Sementara itu, pembahasan RUU TPKS masih mandek di DPR. Badan Legislasi DPR menunda rapat pleno penetapan draf RUU TPKS yang sedianya digelar pada hari ini.
Ketua Panitia Kerja RUU TPKS, Willy Aditya mengatakan penyelenggaraan rapat pleno di Badan Legislatif untuk mengambil keputusan terhadap naskah RUU tersebut terkendala dukungan fraksi.
"Saya sampaikan kenapa ini belum bisa pleno, kondisi yang dukung baru 4 fraksi,” ujar Willy dalam seminar di Televisi Nahdlatul Ulama, Rabu, 24 November 2021.
Politikus NasDem itu menyatakan jika pleno pengambilan keputusan dipaksakan sesuai jadwal, maka pembahasan naskah RUU TPKS bisa kalah suara. “Kalau kita kalah, artinya undang-undang ini gugur. Padahal, niatnya baik dan kehadirannya ditunggu oleh publik,” ujar Willy.

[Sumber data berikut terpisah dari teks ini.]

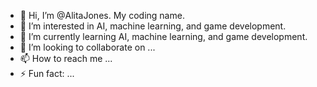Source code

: - 👋 Hi, I’m @AlitaJones. My coding name.
- 👀 I’m interested in AI, machine learning, and game development.
- 🌱 I’m currently learning AI, machine learning, and game development.
- 💞️ I’m looking to collaborate on ...
- 📫 How to reach me ...
- ⚡ Fun fact: ...

<!---
AlitaJones/AlitaJones is a ✨ special ✨ repository because its `README.md` (this file) appears on your GitHub profile.
You can click the Preview link to take a look at your changes.
--->
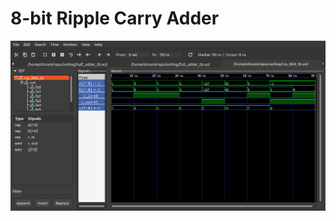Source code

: # 8-bit Ripple Carry Adder
![8-bit Ripple Carry Adder](https://github.com/shivamsingha/hardware-lab-verilog/raw/main/rca_8bit/rca_8bit.png)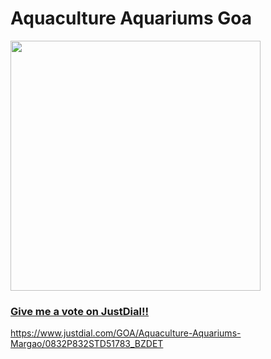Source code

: # Aquaculture Aquariums Goa

<nav class="navbar navbar bg-dark">
            <a class="navbar-brand" href="#">

<img src="https://user-images.githubusercontent.com/44578315/47657022-4e5c4200-dbb6-11e8-9247-5a006156d357.jpg" width="400">

<br>

### Give me a vote on JustDial!!

https://www.justdial.com/GOA/Aquaculture-Aquariums-Margao/0832P832STD51783_BZDET
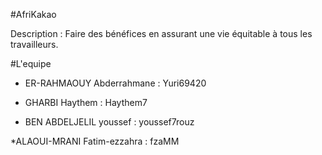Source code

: 
#AfriKakao

Description :
	Faire des bénéfices en assurant une vie équitable à tous les travailleurs. 

#L'equipe

* ER-RAHMAOUY Abderrahmane : Yuri69420

* GHARBI Haythem : Haythem7

* BEN ABDELJELIL youssef : youssef7rouz

*ALAOUI-MRANI  Fatim-ezzahra : fzaMM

Oleh sebab itu, ia menyatakan Panitia Kerja atau Panja RUU TPKS masih mencari ruang lobi untuk mendapatkan dukungan minimal dari satu fraksi lagi. Dengan demikian rancangan aturan tersebut bisa dilanjutkan ke tahapan sidang paripurna DPR sebagai hak inisiatif DPR.